I always sticker all my wood at all times in all locations.
"larry in cinci" <[email protected]> wrote in message
news:[email protected]...
> Here we go again more questions. I have about 100 bf of oak lumber 5/4
thick
> between 6" to 10" wide amd all about 10' long. It's all air dried outside
> for 2 years possibly as long as 2 1/2 years. I am moving it into the
> ga(ahem)shop for storage and wonder if I have to include the stickers or
can
> I just stack it together. I did a group search on storage and some one had
> the same question but about some really older barn lumber ( makes me
> jealous ) that the replies said straight stacking SHOULD (my emphasis) be
ok
> but I don't know about oak only a couple of years dried. Again thanks in
> advance for all advice and replies. Larry
>
> --
> I am a nobody, and no body is perfect therefore I am perfect
>
>
In article <[email protected]>, Ward Cleaver <[email protected]> wrote:
>Just curious, I am a newbie and wondered what you mean by stickering it?
>
That means to stack it in layers, with 1x1 strips laid across the boards about
every two feet, to separate the layers. A side view of a stickered stack
looks something like this: (view using a monospaced font such as Courier)

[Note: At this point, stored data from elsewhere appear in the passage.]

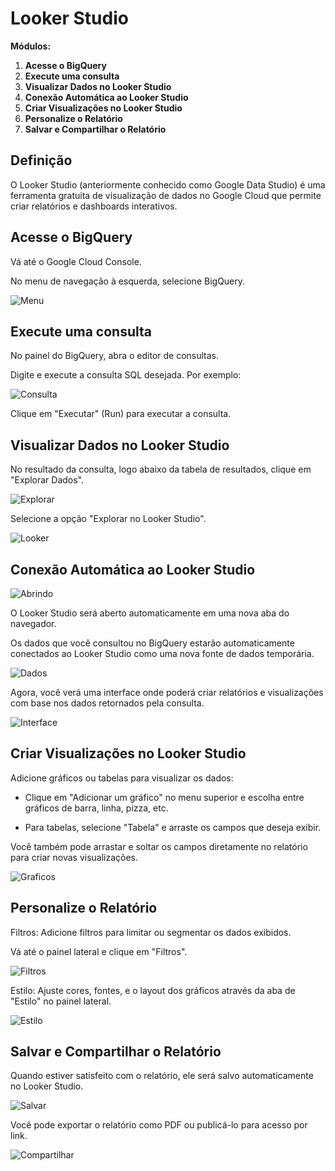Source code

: # Looker Studio

**Módulos:**  
1. **Acesse o BigQuery**
2. **Execute uma consulta**
3. **Visualizar Dados no Looker Studio**
4. **Conexão Automática ao Looker Studio**
5. **Criar Visualizações no Looker Studio**
6. **Personalize o Relatório**
7. **Salvar e Compartilhar o Relatório**

## Definição

O Looker Studio (anteriormente conhecido como Google Data Studio) é uma ferramenta gratuita de visualização de dados no Google Cloud que permite criar relatórios e dashboards interativos. 

## Acesse o BigQuery

Vá até o Google Cloud Console.

No menu de navegação à esquerda, selecione BigQuery.

![Menu](images/menu.png)

## Execute uma consulta

No painel do BigQuery, abra o editor de consultas.

Digite e execute a consulta SQL desejada. Por exemplo:

![Consulta](images/consulta.png)

Clique em "Executar" (Run) para executar a consulta.

## Visualizar Dados no Looker Studio

No resultado da consulta, logo abaixo da tabela de resultados, clique em "Explorar Dados".

![Explorar](images/explorar.png)

Selecione a opção "Explorar no Looker Studio".

![Looker](images/looker.png)

## Conexão Automática ao Looker Studio

![Abrindo](images/abrindo.gif)

O Looker Studio será aberto automaticamente em uma nova aba do navegador.

Os dados que você consultou no BigQuery estarão automaticamente conectados ao Looker Studio como uma nova fonte de dados temporária.

![Dados](images/dados.png)

Agora, você verá uma interface onde poderá criar relatórios e visualizações com base nos dados retornados pela consulta.

![Interface](images/interface.png)

## Criar Visualizações no Looker Studio

Adicione gráficos ou tabelas para visualizar os dados:

- Clique em "Adicionar um gráfico" no menu superior e escolha entre gráficos de barra, linha, pizza, etc.

- Para tabelas, selecione "Tabela" e arraste os campos que deseja exibir.

Você também pode arrastar e soltar os campos diretamente no relatório para criar novas visualizações.

![Graficos](images/graficos.gif)

## Personalize o Relatório

Filtros: Adicione filtros para limitar ou segmentar os dados exibidos. 

Vá até o painel lateral e clique em "Filtros".

![Filtros](images/filtro.gif)

Estilo: Ajuste cores, fontes, e o layout dos gráficos através da aba de "Estilo" no painel lateral.

![Estilo](images/estilo.gif)

## Salvar e Compartilhar o Relatório

Quando estiver satisfeito com o relatório, ele será salvo automaticamente no Looker Studio.

![Salvar](images/salvar.gif)

Você pode exportar o relatório como PDF ou publicá-lo para acesso por link.

![Compartilhar](images/compartilhar.gif)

---------------------------------------------------
| board viewed on edge |
---------------------------------------------------
|x| |x| |x|
---------------------------------------------------
| board viewed on edge |
---------------------------------------------------
|x| |x| |x|
---------------------------------------------------
| board viewed on edge |
---------------------------------------------------
|x| |x| |x|
The |x|-s are the ends of the stickers.
This arrangement allows air to circulate around all surfaces of all boards in
the stack, permitting them to achieve equilibrium moisture content with their
surroundings.
>
>js wrote in rec.woodworking
>
>> my question is, why not sticker it? sure it takes up a bit more
>> room... but that isnt major.
>>
>> I always sticker all my wood at all times in all locations.
>>
>>
>>
>>
>
--
Regards,
Doug Miller (alphageek-at-milmac-dot-com)

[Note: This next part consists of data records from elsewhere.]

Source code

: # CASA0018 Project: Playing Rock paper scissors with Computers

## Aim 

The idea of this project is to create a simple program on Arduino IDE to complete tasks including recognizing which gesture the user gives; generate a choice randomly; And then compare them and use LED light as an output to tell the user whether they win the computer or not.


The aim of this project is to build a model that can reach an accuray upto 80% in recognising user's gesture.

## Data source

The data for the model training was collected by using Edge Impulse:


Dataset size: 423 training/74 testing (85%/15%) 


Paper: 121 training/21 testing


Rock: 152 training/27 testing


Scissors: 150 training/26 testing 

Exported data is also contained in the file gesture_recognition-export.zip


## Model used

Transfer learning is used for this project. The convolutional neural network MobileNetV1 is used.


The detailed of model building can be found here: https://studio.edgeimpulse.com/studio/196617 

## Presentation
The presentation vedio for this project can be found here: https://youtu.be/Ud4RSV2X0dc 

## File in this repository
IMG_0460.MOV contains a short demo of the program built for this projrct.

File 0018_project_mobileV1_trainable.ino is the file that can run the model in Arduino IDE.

You sticker to promote even loss of moisture and to prevent rot. Since the
moisture content is below the point where it would foster rot, and yet not
yet equal to the area where it will reside as an end product, there's
nothing to gain but mouse nests and snakes by stickering it. A
close-stacked pile of lumber is also less prone to catch fire than one with
abundant air assured, which is another consideration, especially if that
garage is yours.
When you are ready to work it, sticker it for a couple of weeks so it may
adjust.
"larry in cinci" <[email protected]> wrote in message
news:[email protected]...
> Here we go again more questions. I have about 100 bf of oak lumber 5/4
thick
> between 6" to 10" wide amd all about 10' long. It's all air dried outside
> for 2 years possibly as long as 2 1/2 years. I am moving it into the
> ga(ahem)shop for storage and wonder if I have to include the stickers or
can
> I just stack it together. I did a group search on storage and some one had
> the same question but about some really older barn lumber ( makes me
> jealous ) that the replies said straight stacking SHOULD (my emphasis) be
ok
> but I don't know about oak only a couple of years dried. Again thanks in
> advance for all advice and replies. Larry
>
> --
> I am a nobody, and no body is perfect therefore I am perfect
>
>
"larry in cinci" <[email protected]> wrote in
news:[email protected]:
> Here we go again more questions. I have about 100 bf of oak lumber 5/4
> thick between 6" to 10" wide amd all about 10' long. It's all air
> dried outside for 2 years possibly as long as 2 1/2 years. I am moving
> it into the ga(ahem)shop for storage and wonder if I have to include
> the stickers or can I just stack it together. I did a group search on
> storage and some one had the same question but about some really older
> barn lumber ( makes me jealous ) that the replies said straight
> stacking SHOULD (my emphasis) be ok but I don't know about oak only a
> couple of years dried. Again thanks in advance for all advice and
> replies. Larry
>
> --
> I am a nobody, and no body is perfect therefore I am perfect
>
>
>
>
I would sticker the lumber. I would still let the air at the lumber.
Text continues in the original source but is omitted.